Personal information
- Full name: Rolando Aarons
- Date of birth: 16 November 1995 (age 30)
- Place of birth: Kingston, Jamaica
- Height: 1.80 m (5 ft 11 in)
- Position: Winger

Youth career
- 2009–2012: Bristol City
- 2012–2014: Newcastle United

Senior career*
- Years: Team / Apps / (Gls)
- 2014–2021: Newcastle United / 22 / (2)
- 2018: → Hellas Verona (loan) / 11 / (0)
- 2018: → Slovan Liberec (loan) / 12 / (0)
- 2019: → Sheffield Wednesday (loan) / 9 / (1)
- 2019–2020: → Wycombe Wanderers (loan) / 10 / (1)
- 2020: → Motherwell (loan) / 6 / (0)
- 2021–2023: Huddersfield Town / 11 / (0)
- 2022: → Motherwell (loan) / 2 / (0)
- 2024: Celje / 16 / (0)
- 2025–2026: Morecambe / 11 / (0)

International career
- 2014–2015: England U20 / 5 / (2)
- 2022: Jamaica / 2 / (0)

= Rolando Aarons =

Jamaican footballer (born 1995)

Rolando Aarons (born 16 November 1995) is a professional footballer who plays as a winger. Born in Jamaica, he has previously represented England at youth international level.

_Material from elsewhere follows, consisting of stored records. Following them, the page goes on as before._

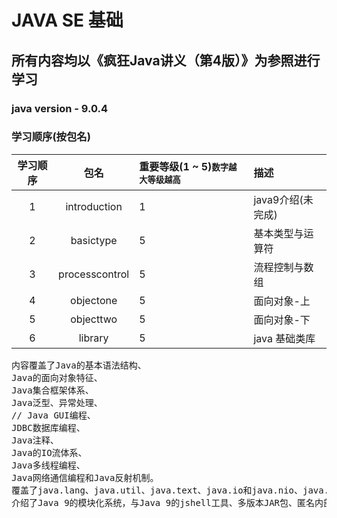 # JAVA SE 基础
## 所有内容均以《疯狂Java讲义（第4版）》为参照进行学习

### java version - 9.0.4

### 学习顺序(按包名)
| 学习顺序 | 包名 | 重要等级(1 ~ 5)<small>数字越大等级越高</small> | 描述 |
|:----:|:----:|:----|:----|
| 1 | introduction | 1 | java9介绍(未完成) |
| 2 | basictype | 5 | 基本类型与运算符 |
| 3 | processcontrol | 5 | 流程控制与数组 |
| 4 | objectone | 5 | 面向对象-上 |
| 5 | objecttwo | 5 | 面向对象-下 |
| 6 | library | 5 | java 基础类库 |

<pre>
内容覆盖了Java的基本语法结构、
Java的面向对象特征、
Java集合框架体系、
Java泛型、异常处理、
// Java GUI编程、
JDBC数据库编程、
Java注释、
Java的IO流体系、
Java多线程编程、
Java网络通信编程和Java反射机制。
覆盖了java.lang、java.util、java.text、java.io和java.nio、java.sql、java.awt、javax.swing包下绝大部分类和接口。
介绍了Java 9的模块化系统，与Java 9的jshell工具、多版本JAR包、匿名内部类的菱形语法、增强的try语句、私有接口方法，以及Java 9新增的各种API功能。
</pre>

He has had previous spells with Hellas Verona in Italy, Slovan Liberec in the Czech Republic, Scottish club Motherwell, Slovenian side Celje, and in England with Newcastle United, Huddersfield Town, Sheffield Wednesday, Wycombe Wanderers and Morecambe

== Club career ==
=== Newcastle United ===
Aarons joined Newcastle United in 2012 after being released by his home town club Bristol City. He made his reserve team debut on 8 February 2013 against Stoke City and scored in his second reserve game against Crystal Palace 17 days later.

Aarons travelled with the Newcastle squad to their game against Fulham. He was not included in the matchday squad as the Magpies lost 1–0. Reserves teammate Ľubomír Šatka also travelled with the squad for the first time.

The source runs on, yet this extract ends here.